On Tue, Apr 19, 2011 at 3:22 PM, Jacob Kaplan-Moss <ja...@jacobian.org>wrote:

> Hi folks --
>
> Over the past few weeks, the core development team have been
> discussing how we can streamline our process to get more work done
> quicker. It's pretty clear that the bulk of the community wishes
> Django could move forward a bit faster [1], and we'd like to be able
> to deliver more awesomeness in less time. Ultimately, the goal will be
> to put out releases quicker, hit our deadlines more accurately, and be
> able to respond to community suggestions and patches in a more timely
> manner.
>
>    [1] This isn't unique to Django, of course; almost every open
> source project wishes they could release more features more quickly.
>
> One way that we'd like to improve our speed is by modifying our
> existing backport policy. To refresh your memories, right now we
> backport any non-feature-containing patches to the previous release.
> So if we fix a bug on trunk, we backport the bug fix to the 1.3.X
> branch, where it would become part of the 1.3.1 release. This is a
> fair bit of work: it basically means we have to fix each bug twice.
>
> The core team has come to a rough consensus and we're planning to drop
> this backport-everything policy. Instead, we'll only backport critical
> patches. That is, we'd only backport patches for:
>
> * Security issues.
> * Data-loss bugs.
> * Crashing bugs.
> * Major functionality bugs in newly-introduced features.
>
> In other words, we'd basically only backport bugs that would have
> prevented a release in the first place.
>
> Practically, this means that if there's a minor bug in 1.3 -- for
> example, #15795, a bug with the representation of RegexURLPattern --
> the fix *will not* be applied to the 1.3.X branch, and thus no 1.3.*
> release will contain the fix, even if it's fixed in trunk. To get the
> fix for these bugs, users will have to upgrade to 1.4.
>
> The upside, of course, is that bug fixes will be quicker to apply, so
> we can fix more bugs, so we can get that 1.4 release out sooner [2].
> Additionally, this'll give users more of an incentive to upgrade to
> the latest-and-greatest. This means that they get new features, and we
> (the development community) get to focus more clearly on moving
> forward, not maintaining older releases.
>
>    [2] Look for a proposed release date soon. Spoiler alert: it's
> sooner than you think.
>
> We'd like to make this change effective immediately, but we also don't
> want to just issue this change by fiat. So we're requesting comments
> and feedback on this change. Do you like the idea? Why or why not?
> Will this policy make it more likely you'll contribute? Less likely?
>
> Thanks!
>
> Jacob


Hi All -

In general I prefer to think about this the other way around: If we have a
most current stable release of product X, it makes sense to fix any bugs
that come up in that product.  For the sake of the next release, assuming
the bug was not fixed or made obsolete by some other change, it then also
makes sense to /forward port/ that bug fix to the current (unstable)
development trunk.  Calling it "forward porting" rather than "back porting"
makes it sound better, too. :-)

This workflow fits quite well if you're using one of the DVCS mirrors of the
Django repository, as it can be as easy as merging the latest release branch
into default/master on a regular basis.  There is obviously more to the
story (running tests, dealing with the occasional merge conflict), but to
me, it seems like the majority of the work is in fixing the original bug in
the first place, not in applying that same fix to another branch of the
code.  If my assumption is true, we might as well apply the fix in both
places once it has been made.

Being a non-core-committer perhaps I don't fully understand the additional
work involved, but I do appreciate the focus on stability in Django's
releases and I'd rather be forced to upgrade due to new features that I
want, rather than some silly bug that'll never be fixed -- especially if a
stable release that includes the fix I need is not even available yet.  In
other words, if a bug in a product has been fixed, it seems odd to me that
no stable release of the product will include that fix.
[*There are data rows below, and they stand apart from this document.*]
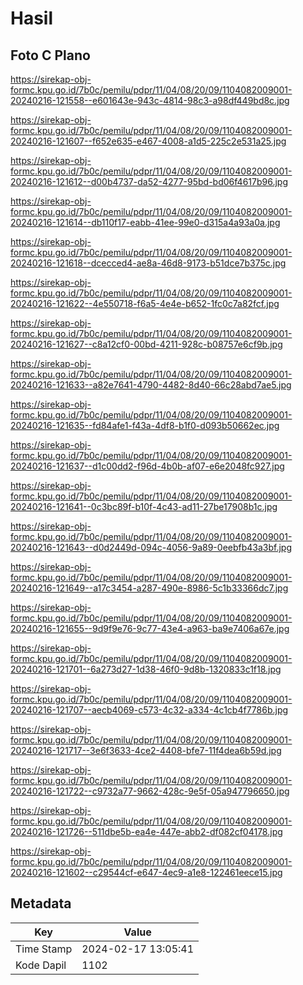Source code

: # Hasil

## Foto C Plano

https://sirekap-obj-formc.kpu.go.id/7b0c/pemilu/pdpr/11/04/08/20/09/1104082009001-20240216-121558--e601643e-943c-4814-98c3-a98df449bd8c.jpg

https://sirekap-obj-formc.kpu.go.id/7b0c/pemilu/pdpr/11/04/08/20/09/1104082009001-20240216-121607--f652e635-e467-4008-a1d5-225c2e531a25.jpg

https://sirekap-obj-formc.kpu.go.id/7b0c/pemilu/pdpr/11/04/08/20/09/1104082009001-20240216-121612--d00b4737-da52-4277-95bd-bd06f4617b96.jpg

https://sirekap-obj-formc.kpu.go.id/7b0c/pemilu/pdpr/11/04/08/20/09/1104082009001-20240216-121614--db110f17-eabb-41ee-99e0-d315a4a93a0a.jpg

https://sirekap-obj-formc.kpu.go.id/7b0c/pemilu/pdpr/11/04/08/20/09/1104082009001-20240216-121618--dcecced4-ae8a-46d8-9173-b51dce7b375c.jpg

https://sirekap-obj-formc.kpu.go.id/7b0c/pemilu/pdpr/11/04/08/20/09/1104082009001-20240216-121622--4e550718-f6a5-4e4e-b652-1fc0c7a82fcf.jpg

https://sirekap-obj-formc.kpu.go.id/7b0c/pemilu/pdpr/11/04/08/20/09/1104082009001-20240216-121627--c8a12cf0-00bd-4211-928c-b08757e6cf9b.jpg

https://sirekap-obj-formc.kpu.go.id/7b0c/pemilu/pdpr/11/04/08/20/09/1104082009001-20240216-121633--a82e7641-4790-4482-8d40-66c28abd7ae5.jpg

https://sirekap-obj-formc.kpu.go.id/7b0c/pemilu/pdpr/11/04/08/20/09/1104082009001-20240216-121635--fd84afe1-f43a-4df8-b1f0-d093b50662ec.jpg

https://sirekap-obj-formc.kpu.go.id/7b0c/pemilu/pdpr/11/04/08/20/09/1104082009001-20240216-121637--d1c00dd2-f96d-4b0b-af07-e6e2048fc927.jpg

https://sirekap-obj-formc.kpu.go.id/7b0c/pemilu/pdpr/11/04/08/20/09/1104082009001-20240216-121641--0c3bc89f-b10f-4c43-ad11-27be17908b1c.jpg

https://sirekap-obj-formc.kpu.go.id/7b0c/pemilu/pdpr/11/04/08/20/09/1104082009001-20240216-121643--d0d2449d-094c-4056-9a89-0eebfb43a3bf.jpg

https://sirekap-obj-formc.kpu.go.id/7b0c/pemilu/pdpr/11/04/08/20/09/1104082009001-20240216-121649--a17c3454-a287-490e-8986-5c1b33366dc7.jpg

https://sirekap-obj-formc.kpu.go.id/7b0c/pemilu/pdpr/11/04/08/20/09/1104082009001-20240216-121655--9d9f9e76-9c77-43e4-a963-ba9e7406a67e.jpg

https://sirekap-obj-formc.kpu.go.id/7b0c/pemilu/pdpr/11/04/08/20/09/1104082009001-20240216-121701--6a273d27-1d38-46f0-9d8b-1320833c1f18.jpg

https://sirekap-obj-formc.kpu.go.id/7b0c/pemilu/pdpr/11/04/08/20/09/1104082009001-20240216-121707--aecb4069-c573-4c32-a334-4c1cb4f7786b.jpg

https://sirekap-obj-formc.kpu.go.id/7b0c/pemilu/pdpr/11/04/08/20/09/1104082009001-20240216-121717--3e6f3633-4ce2-4408-bfe7-11f4dea6b59d.jpg

https://sirekap-obj-formc.kpu.go.id/7b0c/pemilu/pdpr/11/04/08/20/09/1104082009001-20240216-121722--c9732a77-9662-428c-9e5f-05a947796650.jpg

https://sirekap-obj-formc.kpu.go.id/7b0c/pemilu/pdpr/11/04/08/20/09/1104082009001-20240216-121726--511dbe5b-ea4e-447e-abb2-df082cf04178.jpg

https://sirekap-obj-formc.kpu.go.id/7b0c/pemilu/pdpr/11/04/08/20/09/1104082009001-20240216-121602--c29544cf-e647-4ec9-a1e8-122461eece15.jpg


## Metadata

| Key        | Value               |
| ---------- | ------------------- |
| Time Stamp | 2024-02-17 13:05:41 |
| Kode Dapil | 1102                |



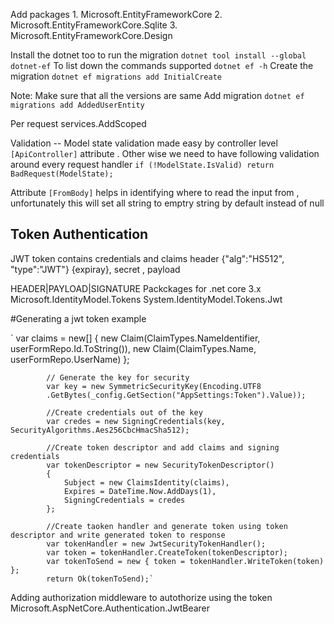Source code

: Add packages 
    1. Microsoft.EntityFrameworkCore
    2. Microsoft.EntityFrameworkCore.Sqlite
    3. Microsoft.EntityFrameworkCore.Design

Install the dotnet too to run the migration 
`dotnet tool install --global dotnet-ef`
To list down the commands supported
`dotnet ef -h` 
Create the migration `dotnet ef migrations add InitialCreate`

Note: Make sure that all the versions are same 
Add migration 
`dotnet ef migrations add AddedUserEntity`

Per request 
services.AddScoped

Validation
-- Model state validation made easy by controller level `[ApiController]` attribute . Other wise we need to have following validation around every request handler 
`if (!ModelState.IsValid)
                return BadRequest(ModelState);`


Attribute `[FromBody]` helps in identifying where to read the input from , unfortunately this will set all string to emptry string by default instead of null 

Token Authentication 
---------------------
JWT token contains credentials and claims 
header {"alg":"HS512", "type":"JWT"} {expiray}, secret , payload

HEADER|PAYLOAD|SIGNATURE 
Packckages for .net core 3.x
Microsoft.IdentityModel.Tokens
System.IdentityModel.Tokens.Jwt

#Generating a jwt token example 

`  var claims = new[]
            {
                new Claim(ClaimTypes.NameIdentifier, userFormRepo.Id.ToString()),
                new Claim(ClaimTypes.Name, userFormRepo.UserName)
            };

            // Generate the key for security 
            var key = new SymmetricSecurityKey(Encoding.UTF8
            .GetBytes(_config.GetSection("AppSettings:Token").Value));

            //Create credentials out of the key 
            var credes = new SigningCredentials(key, SecurityAlgorithms.Aes256CbcHmacSha512);

            //Create token descriptor and add claims and signing credentials
            var tokenDescriptor = new SecurityTokenDescriptor()
            {
                Subject = new ClaimsIdentity(claims),
                Expires = DateTime.Now.AddDays(1),
                SigningCredentials = credes
            };

            //Create taoken handler and generate token using token descriptor and write generated token to response 
            var tokenHandler = new JwtSecurityTokenHandler();
            var token = tokenHandler.CreateToken(tokenDescriptor);
            var tokenToSend = new { token = tokenHandler.WriteToken(token) };
            return Ok(tokenToSend);`


Adding authorization middleware to autothorize using the token 
Microsoft.AspNetCore.Authentication.JwtBearer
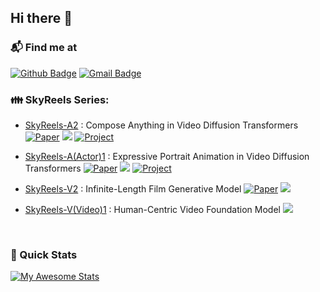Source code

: ## Hi there 👋

### 📬 Find me at 
[![Github Badge](http://img.shields.io/badge/-Github-black?style=flat-square&logo=github&link=https://github.com/feizc/)](https://github.com/qiudi0127/) 
[![Gmail Badge](https://img.shields.io/badge/-Gmail-d14836?style=flat-square&logo=Gmail&logoColor=white&link=mailto:qiudihk@gmail.com)](mailto:qiudihk@gmail.com)


### 👪 SkyReels Series:

- [SkyReels-A2](https://github.com/SkyworkAI/SkyReels-A2) : Compose Anything in Video Diffusion Transformers  [![Paper](https://img.shields.io/badge/arXiv-b31b1b.svg)](https://arxiv.org/pdf/2504.02436) <img src="https://img.shields.io/github/stars/SkyworkAI/SkyReels-A2?style=social" /> [![Project](https://img.shields.io/badge/Project_Page-00CED1)](https://skyworkai.github.io/skyreels-a2.github.io/)

- [SkyReels-A(Actor)1](https://github.com/SkyworkAI/SkyReels-A1) : Expressive Portrait Animation in Video Diffusion Transformers [![Paper](https://img.shields.io/badge/arXiv-b31b1b.svg)](https://arxiv.org/abs/2502.10841) <img src="https://img.shields.io/github/stars/SkyworkAI/SkyReels-A1?style=social" /> [![Project](https://img.shields.io/badge/Project_Page-00CED1)](https://skyworkai.github.io/skyreels-a1.github.io/)

- [SkyReels-V2](https://github.com/SkyworkAI/SkyReels-V2) : Infinite-Length Film Generative Model [![Paper](https://img.shields.io/badge/arXiv-b31b1b.svg)](https://arxiv.org/pdf/2504.13074) <img src="https://img.shields.io/github/stars/SkyworkAI/SkyReels-V2?style=social" />

- [SkyReels-V(Video)1](https://github.com/SkyworkAI/SkyReels-V1) : Human-Centric Video Foundation Model <img src="https://img.shields.io/github/stars/SkyworkAI/SkyReels-V1?style=social" />

<br/>


### 🚀 Quick Stats
[![My Awesome Stats](https://awesome-github-stats.azurewebsites.net/user-stats/qiudi0127)](https://git.io/awesome-stats-card)

<!--
**qiudi0127/qiudi0127** is a ✨ _special_ ✨ repository because its `README.md` (this file) appears on your GitHub profile.

Here are some ideas to get you started:

- 🔭 I’m currently working on ...
- 🌱 I’m currently learning ...
- 👯 I’m looking to collaborate on ...
- 🤔 I’m looking for help with ...
- 💬 Ask me about ...
- 📫 How to reach me: ...
- 😄 Pronouns: ...
- ⚡ Fun fact: ...
-->
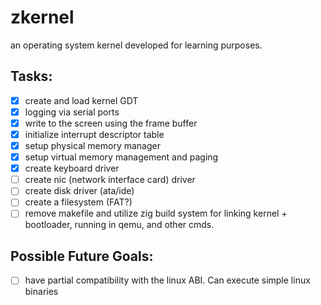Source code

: # zkernel
an operating system kernel developed for learning purposes.

## Tasks:
- [x] create and load kernel GDT
- [x] logging via serial ports
- [x] write to the screen using the frame buffer
- [x] initialize interrupt descriptor table
- [x] setup physical memory manager
- [x] setup virtual memory management and paging
- [x] create keyboard driver
- [ ] create nic (network interface card) driver
- [ ] create disk driver (ata/ide)
- [ ] create a filesystem (FAT?)
- [ ] remove makefile and utilize zig build system for linking kernel + bootloader, running in qemu, and other cmds.

## Possible Future Goals:
- [ ] have partial compatibility with the linux ABI. Can execute simple linux binaries
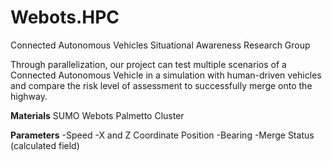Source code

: # Webots.HPC
Connected Autonomous Vehicles Situational Awareness Research Group

Through parallelization, our project can test multiple scenarios of a Connected Autonomous Vehicle in a simulation with human-driven vehicles and compare the risk level of assessment to successfully merge onto the highway.

**Materials**
SUMO
Webots
Palmetto Cluster

**Parameters**
-Speed
-X and Z Coordinate Position
-Bearing
-Merge Status (calculated field)
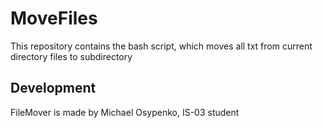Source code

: # MoveFiles
This repository contains the bash script, which moves all txt from current directory files to subdirectory

Development
-----------
FileMover is made by Michael Osypenko, IS-03 student
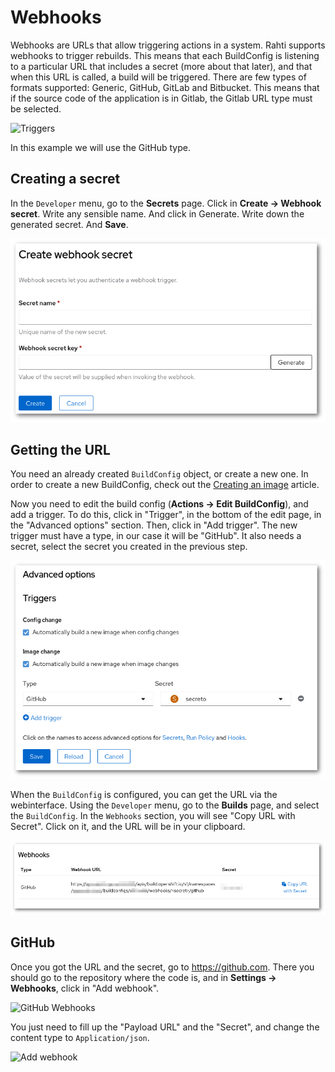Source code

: # Webhooks

Webhooks are URLs that allow triggering actions in a system. Rahti supports webhooks to trigger rebuilds. This means that each BuildConfig is listening to a particular URL that includes a secret (more about that later), and that when this URL is called, a build will be triggered. There are few types of formats supported: Generic, GitHub, GitLab and Bitbucket. This means that if the source code of the application is in Gitlab, the Gitlab URL type must be selected.

![Triggers](/cloud/rahti4/img/trigger.drawio.svg)

In this example we will use the GitHub type.

## Creating a secret

In the `Developer` menu, go to the **Secrets** page. Click in **Create -> Webhook secret**. Write any sensible name. And click in Generate. Write down the generated secret. And **Save**.

![CreateWebhookSecret](img/CreateWebhookSecret.png)

## Getting the URL

You need an already created `BuildConfig` object, or create a new one. In order to create a new BuildConfig, check out the [Creating an image](../../images/creating/) article.

Now you need to edit the build config (**Actions -> Edit BuildConfig**), and add a trigger. To do this, click in "Trigger", in the bottom of the edit page, in the "Advanced options" section. Then, click in "Add trigger". The new trigger must have a type, in our case it will be "GitHub". It also needs a secret, select the secret you created in the previous step.

![Edit BuildConfig](img/editBuildConfig.png)

When the `BuildConfig` is configured, you can get the URL via the webinterface. Using the `Developer` menu, go to the **Builds** page, and select the `BuildConfig`. In the `Webhooks` section, you will see "Copy URL with Secret". Click on it, and the URL will be in your clipboard.

![Copy URL with Secret](img/webhooks.png)

## GitHub

Once you got the URL and the secret, go to <https://github.com>. There you should go to the repository where the code is, and in **Settings -> Webhooks**, click in "Add webhook".

![GitHub Webhooks](../../tutorials/img/GitHubWebhook.png)

You just need to fill up the "Payload URL" and the "Secret", and change the content type to `Application/json`.

![Add webhook](../../tutorials/img/Addwebhook.png)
What if the window for bug fixes was time boxed, so that bug fixes would be
back/forward ported as usual up until 1-2 months prior to a new stable
release (perhaps coinciding with the first release candidate)?  This way at
least we have some semblance of a stable release destined to include all bug
fixes at all points in time, and the actual window in which a bug fix might
not make it into the current official stable release is reduced.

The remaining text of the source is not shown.